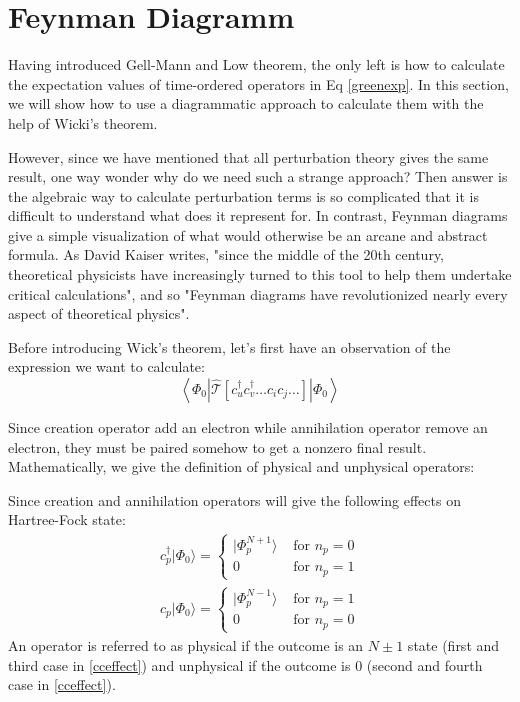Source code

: \section{Feynman Diagramm}

Having introduced Gell-Mann and Low theorem, the only left is how to calculate the expectation values of time-ordered operators in Eq \ref{greenexp}.
In this section, we will show how to use a diagrammatic approach to calculate them with the help of Wicki's theorem.

However, since we have mentioned that all perturbation theory gives the same result, one way wonder why do we need such a strange approach?
Then answer is the algebraic way to calculate perturbation terms is so complicated that it is difficult to understand what does it represent for.
In contrast, Feynman diagrams give a simple visualization of what would otherwise be an arcane and abstract formula.
As David Kaiser writes, "since the middle of the 20th century, theoretical physicists have increasingly turned to this tool to help them undertake critical calculations", and so "Feynman diagrams have revolutionized nearly every aspect of theoretical physics". \cite{kaiser}

Before introducing Wick's theorem, let's first have an observation of the expression we want to calculate:
\begin{equation}
	\left\langle\Phi_{0}\left|
	\hat{\mathcal{T}} \left[ c_u^{\dagger} c_v^{\dagger} \ldots c_i c_j \ldots \right]
	\right| \Phi_{0}\right\rangle
\end{equation}

Since creation operator add an electron while annihilation operator remove an electron, they must be paired somehow to get a nonzero final result.
Mathematically, we give the definition of physical and unphysical operators:

Since creation and annihilation operators will give the following effects on Hartree-Fock state:
\begin{equation} \label{cceffect}
	\begin{aligned}
		c_{p}^{\dagger} | \Phi_{0} \rangle=\left\{\begin{array}{ll}{ | \Phi_{p}^{N+1} \rangle} & {\text { for } n_{p}=0} \\ {0} & {\text { for } n_{p}=1}\end{array}\right.
		\\
		c_{p} | \Phi_{0} \rangle=\left\{\begin{array}{ll}{ | \Phi_{p}^{N-1} \rangle} & {\text { for } n_{p}=1} \\ {0} & {\text { for } n_{p}=0}\end{array}\right.
	\end{aligned}
\end{equation}
An operator is referred to as physical if the outcome is an $N\pm 1$ state (first and third case in \ref{cceffect}) and unphysical if the outcome is 0 (second and fourth case in \ref{cceffect}).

Task item — Lines above that have "will": copy each of them.

Response box —
In this section, we will show how to use a diagrammatic approach to calculate them with the help of Wicki's theorem.
Since creation and annihilation operators will give the following effects on Hartree-Fock state:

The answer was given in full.